◆ **Exercise aim**
Down to the last character, repeat the entries beneath this task.

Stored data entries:
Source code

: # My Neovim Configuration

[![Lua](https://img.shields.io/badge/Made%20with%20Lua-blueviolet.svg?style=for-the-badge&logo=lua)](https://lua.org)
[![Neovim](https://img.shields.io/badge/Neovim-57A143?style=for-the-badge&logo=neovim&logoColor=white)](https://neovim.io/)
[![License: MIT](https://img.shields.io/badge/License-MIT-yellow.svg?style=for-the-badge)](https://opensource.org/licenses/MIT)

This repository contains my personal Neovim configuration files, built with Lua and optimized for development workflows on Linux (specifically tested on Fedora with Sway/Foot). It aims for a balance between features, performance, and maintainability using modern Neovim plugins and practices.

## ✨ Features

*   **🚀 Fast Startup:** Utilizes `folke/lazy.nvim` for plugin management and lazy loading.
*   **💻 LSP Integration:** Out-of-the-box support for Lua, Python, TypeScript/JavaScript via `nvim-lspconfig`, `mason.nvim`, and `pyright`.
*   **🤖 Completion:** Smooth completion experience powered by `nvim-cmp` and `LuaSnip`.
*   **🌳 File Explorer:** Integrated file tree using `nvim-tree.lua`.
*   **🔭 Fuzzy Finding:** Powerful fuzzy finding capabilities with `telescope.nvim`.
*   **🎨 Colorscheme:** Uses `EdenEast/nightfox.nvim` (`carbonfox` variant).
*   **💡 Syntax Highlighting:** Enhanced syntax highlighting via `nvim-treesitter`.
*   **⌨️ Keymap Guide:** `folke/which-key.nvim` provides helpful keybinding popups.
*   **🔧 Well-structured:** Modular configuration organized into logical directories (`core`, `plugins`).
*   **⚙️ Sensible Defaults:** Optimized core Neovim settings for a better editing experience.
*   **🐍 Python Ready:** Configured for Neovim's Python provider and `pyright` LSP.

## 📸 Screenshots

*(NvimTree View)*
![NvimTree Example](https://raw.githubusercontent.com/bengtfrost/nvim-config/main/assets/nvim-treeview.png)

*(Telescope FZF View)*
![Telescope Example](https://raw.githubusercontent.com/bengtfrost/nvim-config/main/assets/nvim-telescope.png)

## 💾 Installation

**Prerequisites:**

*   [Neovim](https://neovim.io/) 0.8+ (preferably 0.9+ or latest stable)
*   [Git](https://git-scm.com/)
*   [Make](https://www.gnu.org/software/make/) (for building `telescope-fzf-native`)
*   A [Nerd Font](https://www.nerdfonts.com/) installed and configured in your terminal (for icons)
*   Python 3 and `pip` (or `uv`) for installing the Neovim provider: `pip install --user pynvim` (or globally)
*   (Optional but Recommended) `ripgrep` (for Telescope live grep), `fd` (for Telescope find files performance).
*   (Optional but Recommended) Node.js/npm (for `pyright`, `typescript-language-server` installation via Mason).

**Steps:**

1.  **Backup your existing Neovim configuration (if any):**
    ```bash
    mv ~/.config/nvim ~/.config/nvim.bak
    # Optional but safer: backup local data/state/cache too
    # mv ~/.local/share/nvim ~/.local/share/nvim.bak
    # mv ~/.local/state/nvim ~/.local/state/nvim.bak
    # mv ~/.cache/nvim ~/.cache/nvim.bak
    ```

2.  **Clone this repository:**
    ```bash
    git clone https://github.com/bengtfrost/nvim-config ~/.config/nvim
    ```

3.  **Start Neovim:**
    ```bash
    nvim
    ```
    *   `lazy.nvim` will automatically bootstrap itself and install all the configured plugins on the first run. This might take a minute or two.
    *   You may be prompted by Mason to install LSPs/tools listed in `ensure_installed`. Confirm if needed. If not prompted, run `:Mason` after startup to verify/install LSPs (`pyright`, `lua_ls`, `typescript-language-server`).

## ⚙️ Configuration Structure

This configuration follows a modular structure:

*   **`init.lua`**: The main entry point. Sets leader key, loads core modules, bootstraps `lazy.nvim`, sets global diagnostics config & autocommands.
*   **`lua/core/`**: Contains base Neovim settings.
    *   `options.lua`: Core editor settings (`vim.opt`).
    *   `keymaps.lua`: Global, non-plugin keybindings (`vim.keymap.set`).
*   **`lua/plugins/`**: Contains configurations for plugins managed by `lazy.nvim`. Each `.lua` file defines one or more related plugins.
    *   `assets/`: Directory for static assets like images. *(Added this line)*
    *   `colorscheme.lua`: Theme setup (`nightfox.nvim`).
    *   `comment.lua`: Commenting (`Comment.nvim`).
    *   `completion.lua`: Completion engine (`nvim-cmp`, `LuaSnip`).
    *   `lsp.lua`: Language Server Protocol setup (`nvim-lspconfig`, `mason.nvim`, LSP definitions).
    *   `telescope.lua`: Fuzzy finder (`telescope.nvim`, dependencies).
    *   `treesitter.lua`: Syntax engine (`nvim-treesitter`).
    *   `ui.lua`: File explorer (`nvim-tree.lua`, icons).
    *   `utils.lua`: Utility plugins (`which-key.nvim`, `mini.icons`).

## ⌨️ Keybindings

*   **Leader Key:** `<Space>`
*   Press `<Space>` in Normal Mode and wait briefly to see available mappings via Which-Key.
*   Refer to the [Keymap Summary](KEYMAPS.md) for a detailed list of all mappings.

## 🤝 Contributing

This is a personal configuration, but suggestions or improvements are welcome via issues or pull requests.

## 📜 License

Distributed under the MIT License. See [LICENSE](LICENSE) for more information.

◆ **Reply to the exercise**
Source code

: # My Neovim Configuration

[![Lua](https://img.shields.io/badge/Made%20with%20Lua-blueviolet.svg?style=for-the-badge&logo=lua)](https://lua.org)
[![Neovim](https://img.shields.io/badge/Neovim-57A143?style=for-the-badge&logo=neovim&logoColor=white)](https://neovim.io/)
[![License: MIT](https://img.shields.io/badge/License-MIT-yellow.svg?style=for-the-badge)](https://opensource.org/licenses/MIT)

This repository contains my personal Neovim configuration files, built with Lua and optimized for development workflows on Linux (specifically tested on Fedora with Sway/Foot). It aims for a balance between features, performance, and maintainability using modern Neovim plugins and practices.

## ✨ Features

*   **🚀 Fast Startup:** Utilizes `folke/lazy.nvim` for plugin management and lazy loading.
*   **💻 LSP Integration:** Out-of-the-box support for Lua, Python, TypeScript/JavaScript via `nvim-lspconfig`, `mason.nvim`, and `pyright`.
*   **🤖 Completion:** Smooth completion experience powered by `nvim-cmp` and `LuaSnip`.
*   **🌳 File Explorer:** Integrated file tree using `nvim-tree.lua`.
*   **🔭 Fuzzy Finding:** Powerful fuzzy finding capabilities with `telescope.nvim`.
*   **🎨 Colorscheme:** Uses `EdenEast/nightfox.nvim` (`carbonfox` variant).
*   **💡 Syntax Highlighting:** Enhanced syntax highlighting via `nvim-treesitter`.
*   **⌨️ Keymap Guide:** `folke/which-key.nvim` provides helpful keybinding popups.
*   **🔧 Well-structured:** Modular configuration organized into logical directories (`core`, `plugins`).
*   **⚙️ Sensible Defaults:** Optimized core Neovim settings for a better editing experience.
*   **🐍 Python Ready:** Configured for Neovim's Python provider and `pyright` LSP.

## 📸 Screenshots

*(NvimTree View)*
![NvimTree Example](https://raw.githubusercontent.com/bengtfrost/nvim-config/main/assets/nvim-treeview.png)

*(Telescope FZF View)*
![Telescope Example](https://raw.githubusercontent.com/bengtfrost/nvim-config/main/assets/nvim-telescope.png)

## 💾 Installation

**Prerequisites:**

*   [Neovim](https://neovim.io/) 0.8+ (preferably 0.9+ or latest stable)
*   [Git](https://git-scm.com/)
*   [Make](https://www.gnu.org/software/make/) (for building `telescope-fzf-native`)
*   A [Nerd Font](https://www.nerdfonts.com/) installed and configured in your terminal (for icons)
*   Python 3 and `pip` (or `uv`) for installing the Neovim provider: `pip install --user pynvim` (or globally)
*   (Optional but Recommended) `ripgrep` (for Telescope live grep), `fd` (for Telescope find files performance).
*   (Optional but Recommended) Node.js/npm (for `pyright`, `typescript-language-server` installation via Mason).

**Steps:**

1.  **Backup your existing Neovim configuration (if any):**
    ```bash
    mv ~/.config/nvim ~/.config/nvim.bak
    # Optional but safer: backup local data/state/cache too
    # mv ~/.local/share/nvim ~/.local/share/nvim.bak
    # mv ~/.local/state/nvim ~/.local/state/nvim.bak
    # mv ~/.cache/nvim ~/.cache/nvim.bak
    ```

2.  **Clone this repository:**
    ```bash
    git clone https://github.com/bengtfrost/nvim-config ~/.config/nvim
    ```

3.  **Start Neovim:**
    ```bash
    nvim
    ```
    *   `lazy.nvim` will automatically bootstrap itself and install all the configured plugins on the first run. This might take a minute or two.
    *   You may be prompted by Mason to install LSPs/tools listed in `ensure_installed`. Confirm if needed. If not prompted, run `:Mason` after startup to verify/install LSPs (`pyright`, `lua_ls`, `typescript-language-server`).

## ⚙️ Configuration Structure

This configuration follows a modular structure:

*   **`init.lua`**: The main entry point. Sets leader key, loads core modules, bootstraps `lazy.nvim`, sets global diagnostics config & autocommands.
*   **`lua/core/`**: Contains base Neovim settings.
    *   `options.lua`: Core editor settings (`vim.opt`).
    *   `keymaps.lua`: Global, non-plugin keybindings (`vim.keymap.set`).
*   **`lua/plugins/`**: Contains configurations for plugins managed by `lazy.nvim`. Each `.lua` file defines one or more related plugins.
    *   `assets/`: Directory for static assets like images. *(Added this line)*
    *   `colorscheme.lua`: Theme setup (`nightfox.nvim`).
    *   `comment.lua`: Commenting (`Comment.nvim`).
    *   `completion.lua`: Completion engine (`nvim-cmp`, `LuaSnip`).
    *   `lsp.lua`: Language Server Protocol setup (`nvim-lspconfig`, `mason.nvim`, LSP definitions).
    *   `telescope.lua`: Fuzzy finder (`telescope.nvim`, dependencies).
    *   `treesitter.lua`: Syntax engine (`nvim-treesitter`).
    *   `ui.lua`: File explorer (`nvim-tree.lua`, icons).
    *   `utils.lua`: Utility plugins (`which-key.nvim`, `mini.icons`).

## ⌨️ Keybindings

*   **Leader Key:** `<Space>`
*   Press `<Space>` in Normal Mode and wait briefly to see available mappings via Which-Key.
*   Refer to the [Keymap Summary](KEYMAPS.md) for a detailed list of all mappings.

## 🤝 Contributing

This is a personal configuration, but suggestions or improvements are welcome via issues or pull requests.

## 📜 License

Distributed under the MIT License. See [LICENSE](LICENSE) for more information.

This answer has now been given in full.